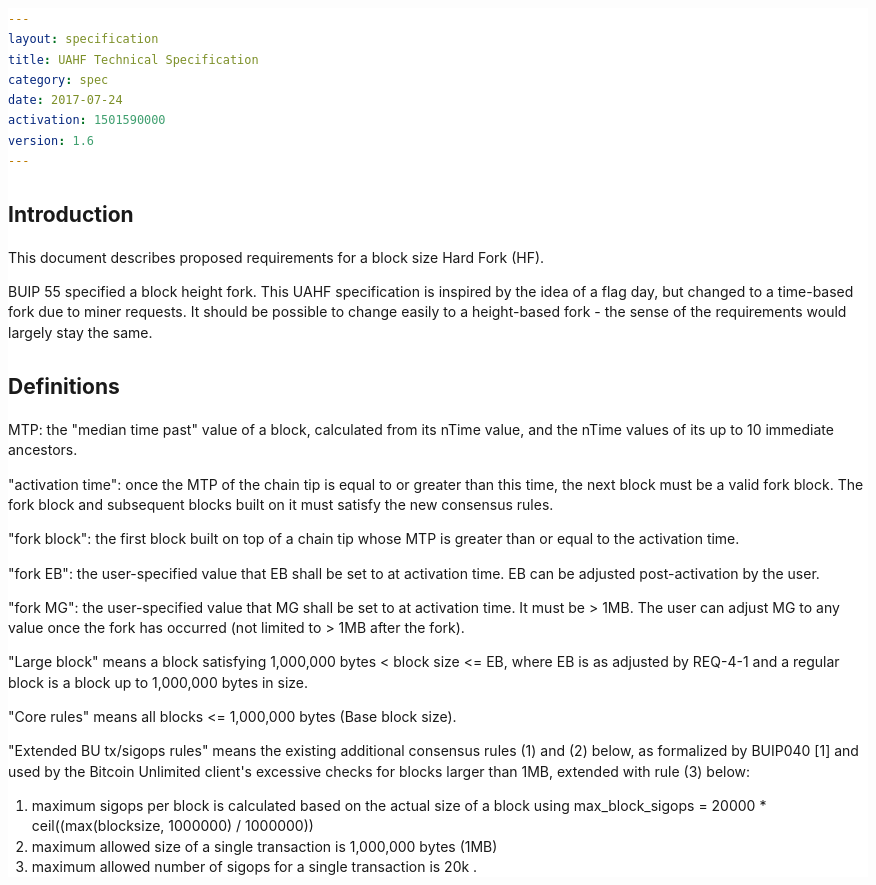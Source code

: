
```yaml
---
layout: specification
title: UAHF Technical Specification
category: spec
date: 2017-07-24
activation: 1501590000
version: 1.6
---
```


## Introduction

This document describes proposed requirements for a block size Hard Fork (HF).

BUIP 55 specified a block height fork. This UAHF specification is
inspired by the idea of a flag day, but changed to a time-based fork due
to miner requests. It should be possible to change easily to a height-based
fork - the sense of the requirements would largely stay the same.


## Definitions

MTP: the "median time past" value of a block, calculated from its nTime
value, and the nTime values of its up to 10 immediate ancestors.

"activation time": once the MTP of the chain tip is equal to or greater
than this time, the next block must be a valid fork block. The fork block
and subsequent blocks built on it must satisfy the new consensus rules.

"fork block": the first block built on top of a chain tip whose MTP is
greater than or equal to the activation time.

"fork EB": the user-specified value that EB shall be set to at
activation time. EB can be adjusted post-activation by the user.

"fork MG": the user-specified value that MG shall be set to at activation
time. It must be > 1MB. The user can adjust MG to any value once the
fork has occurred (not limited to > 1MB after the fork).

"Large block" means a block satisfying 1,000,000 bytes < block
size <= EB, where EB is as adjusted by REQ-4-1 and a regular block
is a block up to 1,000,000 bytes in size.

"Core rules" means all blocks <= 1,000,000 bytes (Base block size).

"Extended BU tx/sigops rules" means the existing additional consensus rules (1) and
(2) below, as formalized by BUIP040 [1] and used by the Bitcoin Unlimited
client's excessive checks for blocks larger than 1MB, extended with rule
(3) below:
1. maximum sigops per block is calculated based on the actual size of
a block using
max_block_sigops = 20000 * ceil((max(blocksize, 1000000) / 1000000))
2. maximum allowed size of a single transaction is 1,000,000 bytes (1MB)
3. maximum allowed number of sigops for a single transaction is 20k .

# # #

_Problem details_.
Each line above from the one with "to miner requests." up to and including the one with "than this time, the" must be set down exactly, and no line outside that span may appear.

_Your solution_.
to miner requests. It should be possible to change easily to a height-based
fork - the sense of the requirements would largely stay the same.


## Definitions

MTP: the "median time past" value of a block, calculated from its nTime
value, and the nTime values of its up to 10 immediate ancestors.

"activation time": once the MTP of the chain tip is equal to or greater
than this time, the next block must be a valid fork block. The fork block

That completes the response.